[Data to process]:
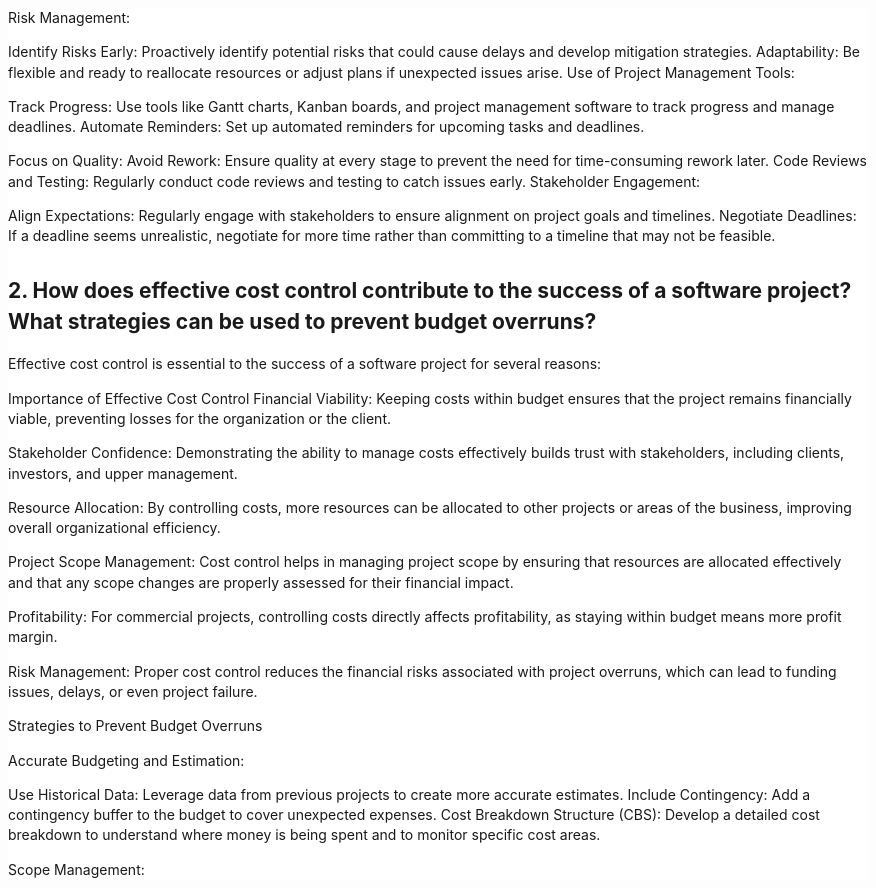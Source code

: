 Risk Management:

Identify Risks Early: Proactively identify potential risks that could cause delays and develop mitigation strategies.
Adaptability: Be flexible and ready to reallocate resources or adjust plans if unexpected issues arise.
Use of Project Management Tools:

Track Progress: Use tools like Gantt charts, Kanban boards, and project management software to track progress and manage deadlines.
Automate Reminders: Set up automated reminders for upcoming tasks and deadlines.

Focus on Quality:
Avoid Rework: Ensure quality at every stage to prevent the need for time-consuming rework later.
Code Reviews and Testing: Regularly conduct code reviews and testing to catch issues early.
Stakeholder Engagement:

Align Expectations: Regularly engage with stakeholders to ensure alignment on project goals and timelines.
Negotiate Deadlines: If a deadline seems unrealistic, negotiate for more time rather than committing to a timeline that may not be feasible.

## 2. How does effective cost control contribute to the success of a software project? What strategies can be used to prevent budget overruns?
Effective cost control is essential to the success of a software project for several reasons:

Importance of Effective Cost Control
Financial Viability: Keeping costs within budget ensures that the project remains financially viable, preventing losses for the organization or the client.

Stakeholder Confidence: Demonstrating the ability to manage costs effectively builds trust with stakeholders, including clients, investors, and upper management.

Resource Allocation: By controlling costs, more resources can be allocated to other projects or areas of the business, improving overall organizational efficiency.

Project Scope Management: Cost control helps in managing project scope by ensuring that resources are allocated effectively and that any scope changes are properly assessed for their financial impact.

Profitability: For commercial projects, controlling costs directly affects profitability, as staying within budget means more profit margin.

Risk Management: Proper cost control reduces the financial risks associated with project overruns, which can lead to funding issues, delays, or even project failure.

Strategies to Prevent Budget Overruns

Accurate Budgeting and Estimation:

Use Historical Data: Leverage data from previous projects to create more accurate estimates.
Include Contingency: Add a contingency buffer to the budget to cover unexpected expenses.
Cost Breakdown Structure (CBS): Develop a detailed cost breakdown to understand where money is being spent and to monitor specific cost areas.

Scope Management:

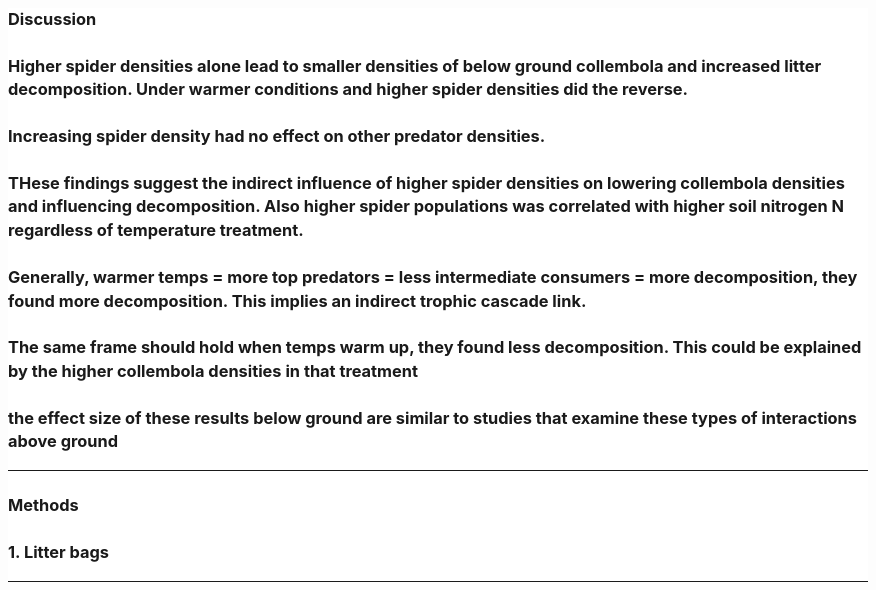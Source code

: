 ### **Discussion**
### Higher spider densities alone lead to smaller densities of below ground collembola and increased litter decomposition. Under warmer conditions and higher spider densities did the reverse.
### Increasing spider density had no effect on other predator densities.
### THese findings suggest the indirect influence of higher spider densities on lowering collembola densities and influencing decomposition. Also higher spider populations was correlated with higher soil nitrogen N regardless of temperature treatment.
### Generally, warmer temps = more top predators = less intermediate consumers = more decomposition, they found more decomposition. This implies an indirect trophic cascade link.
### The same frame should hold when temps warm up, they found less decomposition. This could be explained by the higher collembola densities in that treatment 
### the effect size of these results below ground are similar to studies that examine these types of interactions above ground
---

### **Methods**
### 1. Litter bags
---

[Work instruction]: Repeat all the records exactly, images excluded.

[Solution for this task]:
Source code

: Risk Management:

Identify Risks Early: Proactively identify potential risks that could cause delays and develop mitigation strategies.
Adaptability: Be flexible and ready to reallocate resources or adjust plans if unexpected issues arise.
Use of Project Management Tools:

Track Progress: Use tools like Gantt charts, Kanban boards, and project management software to track progress and manage deadlines.
Automate Reminders: Set up automated reminders for upcoming tasks and deadlines.

Focus on Quality:
Avoid Rework: Ensure quality at every stage to prevent the need for time-consuming rework later.
Code Reviews and Testing: Regularly conduct code reviews and testing to catch issues early.
Stakeholder Engagement:

Align Expectations: Regularly engage with stakeholders to ensure alignment on project goals and timelines.
Negotiate Deadlines: If a deadline seems unrealistic, negotiate for more time rather than committing to a timeline that may not be feasible.

## 2. How does effective cost control contribute to the success of a software project? What strategies can be used to prevent budget overruns?
Effective cost control is essential to the success of a software project for several reasons:

Importance of Effective Cost Control
Financial Viability: Keeping costs within budget ensures that the project remains financially viable, preventing losses for the organization or the client.

Stakeholder Confidence: Demonstrating the ability to manage costs effectively builds trust with stakeholders, including clients, investors, and upper management.

Resource Allocation: By controlling costs, more resources can be allocated to other projects or areas of the business, improving overall organizational efficiency.

Project Scope Management: Cost control helps in managing project scope by ensuring that resources are allocated effectively and that any scope changes are properly assessed for their financial impact.

Profitability: For commercial projects, controlling costs directly affects profitability, as staying within budget means more profit margin.

Risk Management: Proper cost control reduces the financial risks associated with project overruns, which can lead to funding issues, delays, or even project failure.

Strategies to Prevent Budget Overruns

Accurate Budgeting and Estimation:

Use Historical Data: Leverage data from previous projects to create more accurate estimates.
Include Contingency: Add a contingency buffer to the budget to cover unexpected expenses.
Cost Breakdown Structure (CBS): Develop a detailed cost breakdown to understand where money is being spent and to monitor specific cost areas.

Scope Management:

Source code

: ### **Discussion**
### Higher spider densities alone lead to smaller densities of below ground collembola and increased litter decomposition. Under warmer conditions and higher spider densities did the reverse.
### Increasing spider density had no effect on other predator densities.
### THese findings suggest the indirect influence of higher spider densities on lowering collembola densities and influencing decomposition. Also higher spider populations was correlated with higher soil nitrogen N regardless of temperature treatment.
### Generally, warmer temps = more top predators = less intermediate consumers = more decomposition, they found more decomposition. This implies an indirect trophic cascade link.
### The same frame should hold when temps warm up, they found less decomposition. This could be explained by the higher collembola densities in that treatment 
### the effect size of these results below ground are similar to studies that examine these types of interactions above ground
---

### **Methods**
### 1. Litter bags
---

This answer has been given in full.